While this city (Portland, Oregon) is amazing, the weather is where it is lacking; a grey blanket of clouds is almost perpetually in the sky, and drizzle showers are always looming on the horizon, but the closer it inches to Summer, the more the sun reveals itself, and the bees, and flowers, follow suit (and so do the people, too). This rhubarb loaf is one way I celebrate the beaming new weather. I brought it along on a hike up to a waterfall and couldn’t have been happier that I did; maybe I’m a little too food-oriented, but I think anticipating eating a slice of this sweet rhubarb bread propelled me up the mountain more than my own two feet did. Perhaps you need some sweet energy because the sun is hiding in your part of the world, or maybe you’re looking to celebrate the fact that the sun can in fact be seen in your sky today; either way, this loaf can be a converging place for both scenarios. Make it to eat indoors, or make it to eat outdoors; make it because you need some excitement, or make it because you have excitement to expend. To me, this loaf comes close to conveying the same brightness as the sun; rhubarb is literally bright in color, sure, but it is also bright in flavor, and, when combined with sugar, lemon zest, and browned butter (along with a few other things), it leaves me beaming from the inside out, whether the sun is around or not.
Fills one 9×5 inch loaf
1 cup wholegrain spelt flour
1/2 cup unbleached all-purpose flour
1/2 cup unrefined cane sugar, plus more for sprinkling (or regular granulated sugar)

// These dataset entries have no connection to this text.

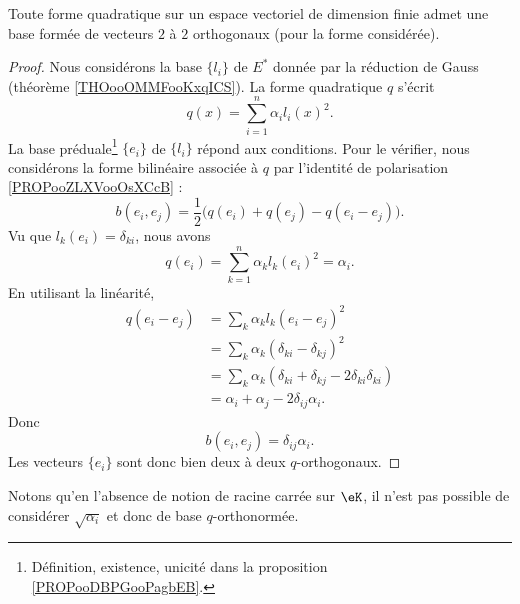 \begin{theorem}       \label{THOooIDMPooIMwkqB}
	Toute forme quadratique sur un espace vectoriel de dimension finie admet une base formée de vecteurs \( 2\) à \( 2\) orthogonaux (pour la forme considérée).
\end{theorem}

\begin{proof}
	Nous considérons la base \(  \{ l_i \}    \) de \( E^*\) donnée par la réduction de Gauss (théorème \ref{THOooOMMFooKxqICS}). La forme quadratique \( q\) s'écrit
	\begin{equation}
		q(x)=\sum_{i=1}^n\alpha_il_i(x)^2.
	\end{equation}
	La base préduale\footnote{Définition, existence, unicité dans la proposition \ref{PROPooDBPGooPagbEB}.} \( \{ e_i \}\) de \( \{ l_i \}\) répond aux conditions. Pour le vérifier, nous considérons la forme bilinéaire associée à \( q\) par l'identité de polarisation \ref{PROPooZLXVooOsXCcB} :
	\begin{equation}
		b(e_i,e_j)=\frac{ 1 }{2}\big( q(e_i)+q(e_j)-q(e_i-e_j) \big).
	\end{equation}
	Vu que \( l_k(e_i)=\delta_{ki}\), nous avons
	\begin{equation}
		q(e_i)=\sum_{k=1}^n\alpha_kl_k(e_i)^2=\alpha_i.
	\end{equation}
	En utilisant la linéarité,
	\begin{subequations}
		\begin{align}
			q(e_i-e_j) & =\sum_k\alpha_kl_k(e_i-e_j)^2                                    \\
			           & =\sum_k\alpha_k(\delta_{ki}-\delta_{kj})^2                       \\
			           & =\sum_k\alpha_k(\delta_{ki}+\delta_{kj}-2\delta_{ki}\delta_{ki}) \\
			           & =\alpha_i+\alpha_j-2\delta_{ij}\alpha_i.
		\end{align}
	\end{subequations}
	Donc
	\begin{equation}
		b(e_i,e_j)=\delta_{ij}\alpha_i.
	\end{equation}
	Les vecteurs \( \{ e_i \}\) sont donc bien deux à deux \( q\)-orthogonaux.
\end{proof}

Notons qu'en l'absence de notion de racine carrée sur \( \eK\), il n'est pas possible de considérer \( \sqrt{ \alpha_i }\) et donc de base \( q\)-orthonormée.


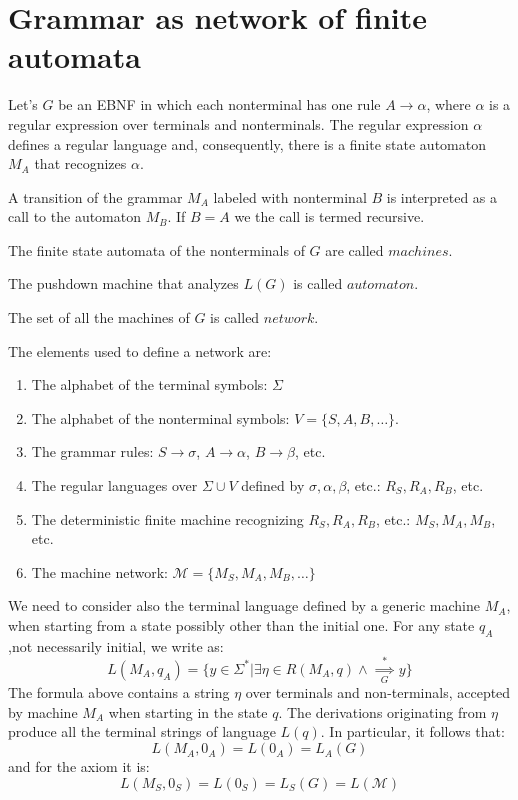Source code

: \section{Grammar as network of finite automata}

Let's $G$ be an EBNF in which each nonterminal has one rule $A \rightarrow \alpha$, where $\alpha$ is a regular expression over terminals and nonterminals.
The regular expression $\alpha$ defines a regular language and, consequently, there is a finite state automaton $M_A$ that recognizes $\alpha$.

A transition of the grammar $M_A$ labeled with nonterminal $B$ is interpreted as a call to the automaton $M_B$. 
If $B=A$ we the call is termed recursive. 

\begin{definition}
    The finite state automata of the nonterminals of $G$ are called $machines$. 

    The pushdown machine that analyzes $L(G)$ is called $automaton$. 

    The set of all the machines of $G$ is called $network$.
\end{definition}
The elements used to define a network are: 
\begin{enumerate}
    \item The alphabet of the terminal symbols: $\Sigma$
    \item The alphabet of the nonterminal symbols: $V=\{S,A,B,\dots\}$.
    \item The grammar rules: $S \rightarrow \sigma$, $A \rightarrow \alpha$, $B \rightarrow \beta$, etc. 
    \item The regular languages over $\Sigma \cup V$ defined by $\sigma, \alpha, \beta$, etc.: $R_S,R_A,R_B$, etc. 
    \item The deterministic finite machine recognizing $R_S,R_A,R_B$, etc.: $M_S,M_A,M_B$, etc. 
    \item The machine network: $\mathcal{M}=\{M_S,M_A,M_B,\dots\}$
\end{enumerate}

We need to consider also the terminal language defined by a generic machine $M_A$, when starting from a state possibly other than the initial one. 
For any state $q_A$,not necessarily initial, we write as: 
\[L(M_A,q_A)=\{y \in \Sigma^{*}|\exists\eta\in R(M_A,q) \land \overset{*}{\underset{G}{\implies}} y\}\]
The formula above contains a string $\eta$ over terminals and non-terminals, accepted by machine $M_A$ when starting in the state $q$. 
The derivations originating from $\eta$ produce all the terminal strings of language $L(q)$. 
In particular, it follows that: 
\[L(M_A,0_A)=L(0_A) = L_A(G)\]
and for the axiom it is:
\[L(M_S,0_S)=L(0_S)=L_S(G) = L(\mathcal{M})\]

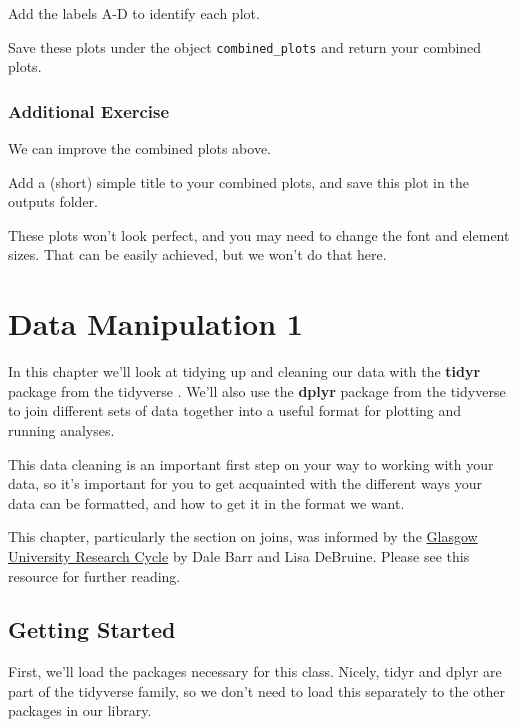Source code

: \documentclass[
]{book}
\begin{document}
Add the labels A-D to identify each plot.

Save these plots under the object \texttt{combined\_plots} and return your combined plots.

\hypertarget{additional-exercise-1}{%
\subsection{Additional Exercise}\label{additional-exercise-1}}

We can improve the combined plots above.

Add a (short) simple title to your combined plots, and save this plot in the outputs folder.

These plots won't look perfect, and you may need to change the font and element sizes. That can be easily achieved, but we won't do that here.

\hypertarget{data-manipulation-1}{%
\chapter{Data Manipulation 1}\label{data-manipulation-1}}

In this chapter we'll look at tidying up and cleaning our data with the \textbf{tidyr} package \citep{R-tidyr} from the tidyverse \citep{R-tidyverse}. We'll also use the \textbf{dplyr} package \citep{R-dplyr} from the tidyverse \citep{R-tidyverse} to join different sets of data together into a useful format for plotting and running analyses.

This data cleaning is an important first step on your way to working with your data, so it's important for you to get acquainted with the different ways your data can be formatted, and how to get it in the format we want.

This chapter, particularly the section on joins, was informed by the \href{https://gupsych.github.io/research_cycle/}{Glasgow University Research Cycle} by Dale Barr and Lisa DeBruine. Please see this resource for further reading.

\hypertarget{getting-started-1}{%
\section{Getting Started}\label{getting-started-1}}

First, we'll load the packages necessary for this class. Nicely, tidyr and dplyr are part of the tidyverse family, so we don't need to load this separately to the other packages in our library.
\end{document}
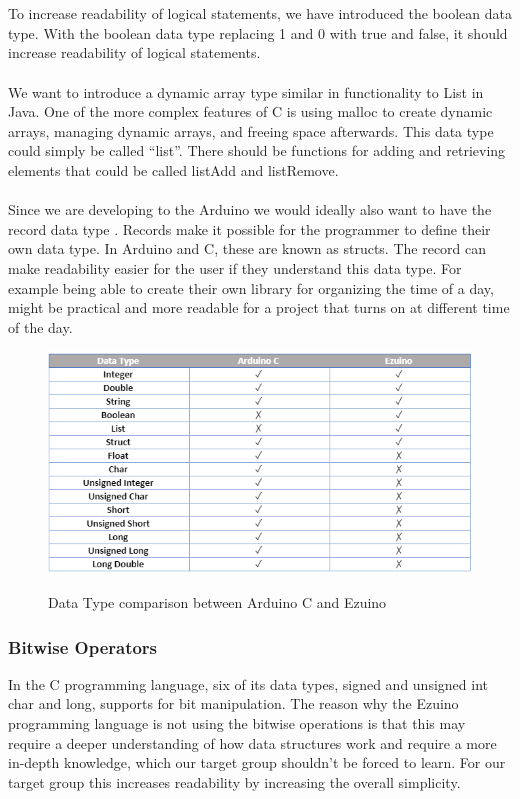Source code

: \\\\
To increase readability of logical statements, we have introduced the boolean data type. With the boolean data type replacing 1 and 0 with true and false, it should increase readability of logical statements.
\\ \\
We want to introduce a dynamic array type similar in functionality to List in Java. One of the more complex features of C is using malloc to create dynamic arrays, managing dynamic arrays, and freeing space afterwards. This data type could simply be called “list”. There should be functions for adding and retrieving elements that could be called listAdd and listRemove.
\\ \\
Since we are developing to the Arduino we would ideally also want to have the record data type \cite{conceptsOfProgrammingLanguages}. Records make it possible for the programmer to define their own data type. In Arduino and C, these are known as structs. The record can make readability easier for the user if they understand this data type. For example being able to create their own library for organizing the time of a day, might be practical and more readable for a project that turns on at different time of the day.  
\begin{figure}[H]
\centering
\caption{Data Type comparison between Arduino C and Ezuino}
\includegraphics[scale=0.85]{figures/language_features/langf01.png}
\label{lf01}
\end{figure}
\subsubsection*{Bitwise Operators}
In the C programming language, six of its data types, signed and unsigned int char and long, supports for bit manipulation. 
The reason why the Ezuino programming language is not using the bitwise operations is that this may require a deeper understanding of how data structures work and require a more in-depth knowledge, which our target group shouldn’t be forced to learn. For our target group this increases readability by increasing the overall simplicity.
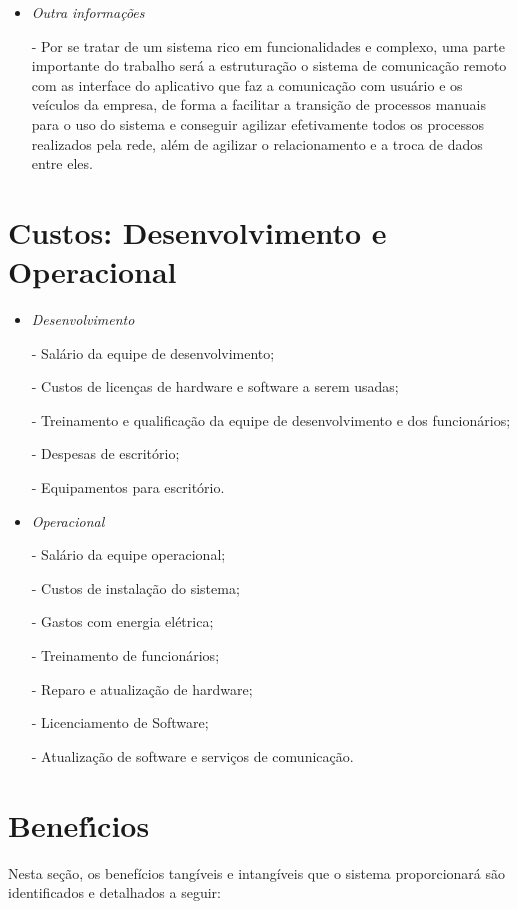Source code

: \begin{itemize}
      \item \textit{Outra
                  informações}

            - Por se tratar de um sistema rico em funcionalidades e complexo, uma parte importante do trabalho será a estruturação o sistema de comunicação remoto com as interface do aplicativo que faz a  comunicação com usuário e os veículos da empresa, de forma a facilitar a transição de processos manuais para o uso do sistema e conseguir agilizar efetivamente todos os processos realizados pela rede, além de agilizar o relacionamento e a troca de dados entre eles.

\end{itemize}

\section{Custos: Desenvolvimento e Operacional}
\begin{itemize}
      \item \textit{Desenvolvimento}

            - Salário da equipe de desenvolvimento;

            - Custos de licenças de hardware e software a serem usadas;

            - Treinamento e qualificação da equipe de desenvolvimento e dos funcionários;

            - Despesas de escritório;

            - Equipamentos para escritório.



      \item \textit{Operacional}

            - Salário da equipe operacional;

            - Custos de instalação do sistema;

            - Gastos com energia elétrica;

            - Treinamento de funcionários;

            - Reparo e atualização de hardware;

            - Licenciamento de Software;

            - Atualização de software e serviços de comunicação.

\end{itemize}
\section{Benef\'{\i}cios}
Nesta seção, os benefícios tangíveis e intangíveis que o sistema proporcionará são identificados e detalhados a seguir:

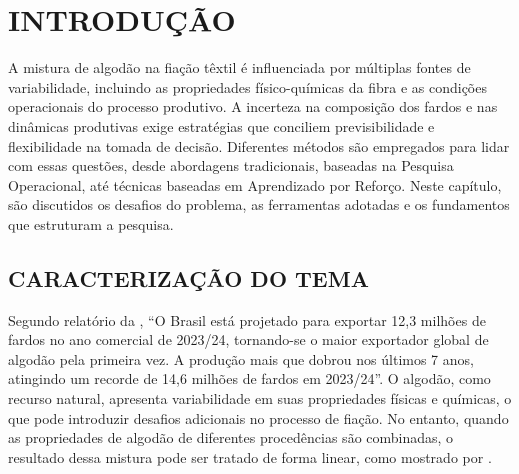 \documentclass[
    12pt,                %
    openright,           %
    oneside,             %
    a4paper,             %
    english,             %
    spanish,             %
    brazil               %
]{ufscar}
\begin{document}

\listoffigures*
\cleardoublepage


\listoftables*
\cleardoublepage

\tableofcontents*
\cleardoublepage


\textual


\chapter{INTRODUÇÃO}

A mistura de algodão na fiação têxtil é influenciada por múltiplas fontes de variabilidade, incluindo as propriedades físico-químicas da fibra e as condições operacionais do processo produtivo. A incerteza na composição dos fardos e nas dinâmicas produtivas exige estratégias que conciliem previsibilidade e flexibilidade na tomada de decisão. Diferentes métodos são empregados para lidar com essas questões, desde abordagens tradicionais, baseadas na Pesquisa Operacional, até técnicas baseadas em Aprendizado por Reforço. Neste capítulo, são discutidos os desafios do problema, as ferramentas adotadas e os fundamentos que estruturam a pesquisa.

\section{CARACTERIZAÇÃO DO TEMA}

Segundo relatório da , ``O Brasil está projetado para exportar 12,3 milhões de fardos no ano comercial de 2023/24, tornando-se o maior exportador global de algodão pela primeira vez. A produção mais que dobrou nos últimos 7 anos, atingindo um recorde de 14,6 milhões de fardos em 2023/24''. O algodão, como recurso natural, apresenta variabilidade em suas propriedades físicas e químicas, o que pode introduzir desafios adicionais no processo de fiação. No entanto, quando as propriedades de algodão de diferentes procedências são combinadas, o resultado dessa mistura pode ser tratado de forma linear, como mostrado por .
\end{document}
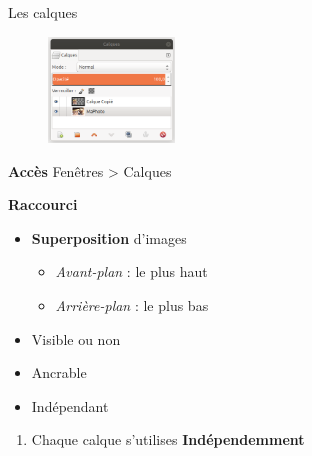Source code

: \documentclass[10pt,svgnames,usenames,table]{beamer}
\begin{document}
\begin{frame}[allowframebreaks]{Les calques}
	\begin{figure}
        	\centering
        	\includegraphics[width=0.3\textwidth]{Images/gimp_calques.png}
    	\end{figure}
    	
	\textbf{Accès} Fenêtres > Calques
	
	\vspace{0.2cm}
	\textbf{Raccourci} 
	
	\framebreak
	
	\begin{itemize}
		\item \textbf{Superposition} d'images
		\begin{itemize}
			\item \textit{Avant-plan} : le plus haut
			\item \textit{Arrière-plan} : le plus bas
		\end{itemize}
		\item Visible ou non 
		\item Ancrable
		\item Indépendant
	\end{itemize}	
	
	\begin{enumerate}
		\item Chaque calque s'utilises \textbf{Indépendemment}
	\end{enumerate}

\end{frame}

\begin{frame}
\end{frame}

\appendix 
\end{document}
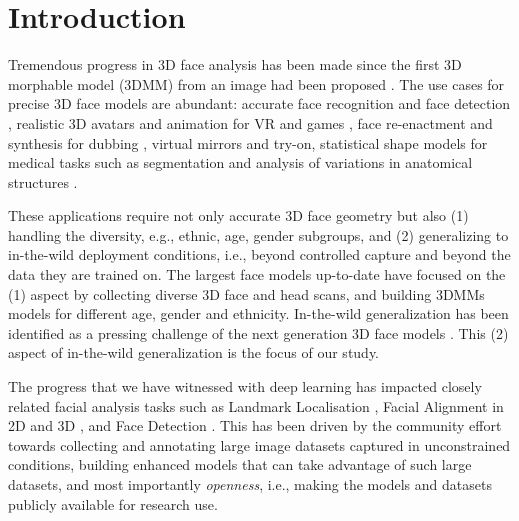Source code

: \documentclass[10pt,twocolumn,letterpaper]{article}
\begin{document}
\section{Introduction}
\label{sec:intro}
Tremendous progress in 3D face analysis has been made since the first 3D morphable model (3DMM) \cite{3dmm} from an image had been proposed \cite{3dmm_survey}. 
The use cases for precise 3D face models are abundant: accurate face recognition and face detection \cite{FacePoseNet}, realistic 3D avatars and animation for VR and games \cite{LipSync3D}, face re-enactment and synthesis for dubbing \cite{NeuralVoicePuppetry}, virtual mirrors and try-on, statistical shape models for medical tasks such as segmentation and analysis of variations in anatomical structures \cite{zheng2017statistical}. 

These applications require not only accurate 3D face geometry but also (1) handling the diversity, e.g., ethnic, age, gender subgroups, and (2) generalizing to in-the-wild deployment conditions, i.e., beyond controlled capture and beyond the data they are trained on.  
The largest face models up-to-date \cite{Ploumpis_2019_CVPR, 7780967} have focused on the (1) aspect by collecting diverse 3D face and head scans, and building 3DMMs models for different age, gender and ethnicity. 
In-the-wild generalization has been identified as a pressing challenge of the next generation 3D face models \cite{3dmm_survey}. 
This (2) aspect of in-the-wild generalization is the focus of our study. 

The progress that we have witnessed with deep learning has impacted closely related facial analysis tasks such as Landmark Localisation \cite{Sun_2013_CVPR, HyperFace, sagonas2013300, BurgosArtizzu2013RobustFL, RetinaFace}, Facial Alignment in 2D and 3D \cite{DBLP:journals/corr/ZhangZL016, 10.1007/978-3-319-10599-4_8, img2pose, DAMDNet, bulat_how_far, 3DFAW, SADRNet, bulat_binarized, NME_bbox2, wayne2018lab}, and Face Detection \cite{HyperFace, DBLP:journals/corr/ZhangZL016, 10.1007/978-3-319-10599-4_8, img2pose, occlusion_coherence, RetinaFace}. 
This has been driven by the community effort towards collecting and annotating large image datasets captured in unconstrained conditions, building enhanced models that can take advantage of such large datasets, and most importantly \emph{openness}, i.e., making the models and datasets publicly available for research use. 
\end{document}
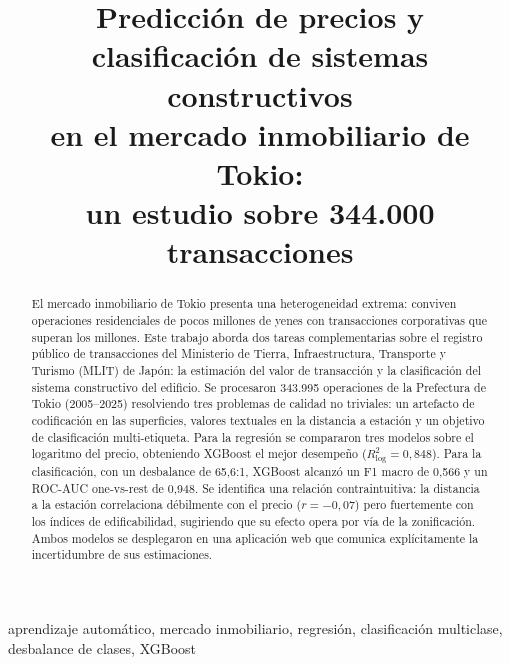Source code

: \documentclass[conference]{IEEEtran}
\begin{document}
\title{Predicción de precios y clasificación de sistemas constructivos\\
en el mercado inmobiliario de Tokio:\\
un estudio sobre 344.000 transacciones}

\author{
}

\maketitle

\begin{abstract}
El mercado inmobiliario de Tokio presenta una heterogeneidad extrema: conviven operaciones
residenciales de pocos millones de yenes con transacciones corporativas que superan los
 millones. Este trabajo aborda dos tareas complementarias sobre el registro
público de transacciones del Ministerio de Tierra, Infraestructura, Transporte y Turismo
(MLIT) de Japón: la estimación del valor de transacción y la clasificación del sistema
constructivo del edificio. Se procesaron 343.995 operaciones de la Prefectura de Tokio
(2005--2025) resolviendo tres problemas de calidad no triviales: un artefacto de codificación
en las superficies, valores textuales en la distancia a estación y un objetivo de
clasificación multi-etiqueta. Para la regresión se compararon tres modelos sobre el logaritmo
del precio, obteniendo XGBoost el mejor desempeño ($R^2_{\log}=0{,}848$). Para la
clasificación, con un desbalance de 65,6:1, XGBoost alcanzó un F1 macro de 0,566 y un ROC-AUC
one-vs-rest de 0,948. Se identifica una relación contraintuitiva: la distancia a la estación
correlaciona débilmente con el precio ($r=-0{,}07$) pero fuertemente con los índices de
edificabilidad, sugiriendo que su efecto opera por vía de la zonificación. Ambos modelos se
desplegaron en una aplicación web que comunica explícitamente la incertidumbre de sus
estimaciones.
\end{abstract}

\begin{IEEEkeywords}
aprendizaje automático, mercado inmobiliario, regresión, clasificación multiclase, desbalance
de clases, XGBoost
\end{IEEEkeywords}
\end{document}
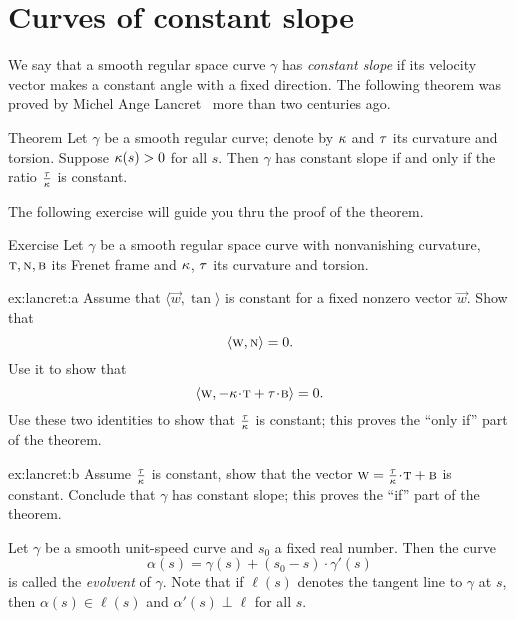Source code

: \section{Curves of constant slope}

We say that a smooth regular space curve $\gamma$ has \emph{constant slope} if its velocity vector makes a constant angle with a fixed direction.
The following theorem was proved by Michel Ange Lancret~\cite{lancret} more than two centuries ago.

\begin{thm}{Theorem}\label{thm:const-slope}
Let $\gamma$ be a smooth regular curve;
denote by $\kappa$ and $\tau$ its curvature and torsion.
Suppose $\kappa(s)>0$ for all $s$.
Then $\gamma$ has constant slope if and only if the ratio $\tfrac{\tau}{\kappa}$ is constant.
\end{thm}

The following exercise will guide you thru the proof of the theorem. 

\begin{thm}{Exercise} \label{ex:lancret}
Let $\gamma$ be a smooth regular space curve with nonvanishing curvature, $\text{\sc{t}},\text{\sc{n}},\text{\sc{b}}$ 
its Frenet frame and $\kappa$, $\tau$ its curvature and torsion.


\begin{subthm}{ex:lancret:a}
Assume that  $\langle \vec w,\tan\rangle$ is constant for a fixed nonzero vector $\vec w$.
Show that 
\[\langle \text{\sc{w}}, \text{\sc{n}}\rangle =0.\]
Use it to show that 
\[\langle \vec w, -\kur\cdot\tan+\tor\cdot \bi\rangle =0.\]
Use these two identities to show that $\tfrac{\tau}{\kappa}$ is constant;
this proves the ``only if'' part of the theorem.
\end{subthm}

\begin{subthm}{ex:lancret:b} Assume $\tfrac{\tau}{\kappa}$ is constant, show that the vector $\vec w=\tfrac\tor\kur\cdot \tan+\bi$ is constant.
Conclude that $\gamma$ has constant slope; this proves the ``if'' part of the theorem.
\end{subthm}

\end{thm}

Let $\gamma$ be a smooth unit-speed curve and $s_0$ a fixed real number. 
Then the curve 
\[\alpha(s)=\gamma(s)+(s_0-s)\cdot \gamma'(s)\]
is called the \emph{evolvent} of $\gamma$.
Note that if $\ell(s)$ denotes the tangent line to $\gamma$ at $s$,
then $\alpha(s)\in \ell(s)$ and $\alpha'(s)\perp \ell$ for all $s$.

1/3 cup coconut sugar (or brown sugar)
7 tbsps unsalted butter
2 eggs, at room temperature
Finely grated zest of half a lemon
1 tsp vanilla extract
1/4 tsp cinnamon
1/2 tsp baking soda
1/4 tsp kosher salt
1 1/2 – 2 cups chopped rhubarb, sliced into roughly 1/4-inch-thick pieces (about 3-4 stalks, plus 1-2 more sliced stalks if opting for a decorative top!
1. Preheat oven to 350 F. Melt the butter in a pan on medium heat, stirring frequently as it begins to bubble/foam. Once you can notice brown specks at the bottom of the pan and a noticeable change in hue from yellow to golden brown, take the pan off the heat and allow it to cool until no longer hot to the touch (your finger doesn’t retract when touching it). As the butter cools down, chop the rhubarb into roughly 1/4-inch-thick pieces and toss in a bowl with the lemon zest, vanilla extract, and both sugars. Set aside.
2. Whisk together the spelt, all-purpose, cinnamon, baking soda, and salt. Lightly beat the eggs with a fork in a small bowl before adding to the dry mixture, along with the cooled melted butter and the sugar rhubarb mixture (if the butter is still very hot, be sure to continue cooling it! You don’t want to scramble the eggs at this point). Know that the butter will be quite thick. Line a loaf tin with parchment paper (the safest option in my opinion) or thoroughly oil it before pouring in the batter. Generously sprinkle granulated sugar over the top and bake for 50-55 minutes, or until deeply golden on top and a toothpick comes out clean. Allow the loaf to cool on a rack for at least 10 minutes before removing from the pan and allowing to continue to cool before slicing (or nab a slice while it’s warm, but be careful as it is fragile while hot!)
Note: recipe is loosely adapted from king arthur’s rhubarb quick bread recipe!